HIV Testing and Access to Treatment Hardly Universal in U.S. Correctional Facilities
September 21, 2016
In the past, standard HIV testing procedures might have taken too long for those who spend only a short time in jail, but the advent of rapid HIV tests has removed that obstacle. Three model programs that implemented such tests in (Baltimore, Maryland; Philadelphia, Pennsylvania; and the District of Columbia) saw a six- to seven-fold increase in the number of detainees tested for HIV, despite a median stay in such facilities of less than 15 days, the American Journal of Public Health reports.
However, other issues remain. Preserving doctor-patient confidentiality can be difficult in a correctional setting, where corrections officers or other inmates may be within earshot when test results are disclosed. An HIV diagnosis while in prison is often treated simply as a medical issue, without any counseling or information about the medications prescribed. Having antiretroviral medications dispensed, potentially several times a day, can also involuntarily expose an inmate's HIV status, a study in HIV Therapy. It therefore recommends issuing "keep-on-person" medications that inmates can take on their own.
This, of course, is only an issue if the person is actually receiving antiretroviral therapy. The HIV Therapy article cited a study in Texan correctional facilities finding that only one-third of those who met Department of Health and Human Services criteria for starting HIV therapy were actually on antiretrovirals. Even if someone is receiving therapy, various events can cause treatment interruptions: medications taken prior to an arrest may not be available or considerably delayed after arrest; a transfer between facilities, court appearance or period of solitary confinement could also result in multiple missed doses.
When treatment is provided, medication adherence "in prison is facilitated by a highly structured environment and can result in viral suppression during incarceration," the authors of a retrospective study in the Connecticut penal system published in JAMA Internal Medicine conclude. Such an outcome not only helps the individual living with HIV, but also can prevent transmission of the virus both within the facility and in the community after the person is released from incarceration.
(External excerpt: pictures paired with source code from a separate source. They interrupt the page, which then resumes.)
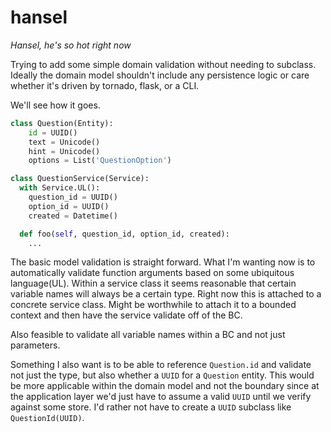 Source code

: # hansel

*Hansel, he's so hot right now*

Trying to add some simple domain validation without needing to subclass. Ideally the domain model shouldn't include any persistence logic or care whether it's driven by tornado, flask, or a CLI.

We'll see how it goes.

```python
class Question(Entity):
    id = UUID()
    text = Unicode()
    hint = Unicode()
    options = List('QuestionOption')

class QuestionService(Service):
  with Service.UL():
    question_id = UUID()
    option_id = UUID()
    created = Datetime()

  def foo(self, question_id, option_id, created):
    ...
```

The basic model validation is straight forward. What I'm wanting now is to automatically validate function arguments based on some ubiquitous language(UL). Within a service class it seems reasonable that certain variable names will always be a certain type. Right now this is attached to a concrete service class. Might be worthwhile to attach it to a bounded context and then have the service validate off of the BC.

Also feasible to validate all variable names within a BC and not just parameters.

Something I also want is to be able to reference `Question.id` and validate not just the type, but also whether a `UUID` for a `Question` entity. This would be more applicable within the domain model and not the boundary since at the application layer we'd just have to assume a valid `UUID` until we verify against some store. I'd rather not have to create a `UUID` subclass like `QuestionId(UUID)`.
However, return to the community is often precisely when treatment is interrupted as the former inmate deals with competing life priorities such as housing. While the choice of antiretrovirals should generally be guided by the same principles whether prescribed in prison or in the community, the greater potential for treatment interruptions among this population must be taken into account to minimize the potential for developing drug resistance, the HIV Therapy article advises.
Barbara Jungwirth is a freelance writer and translator based in New York.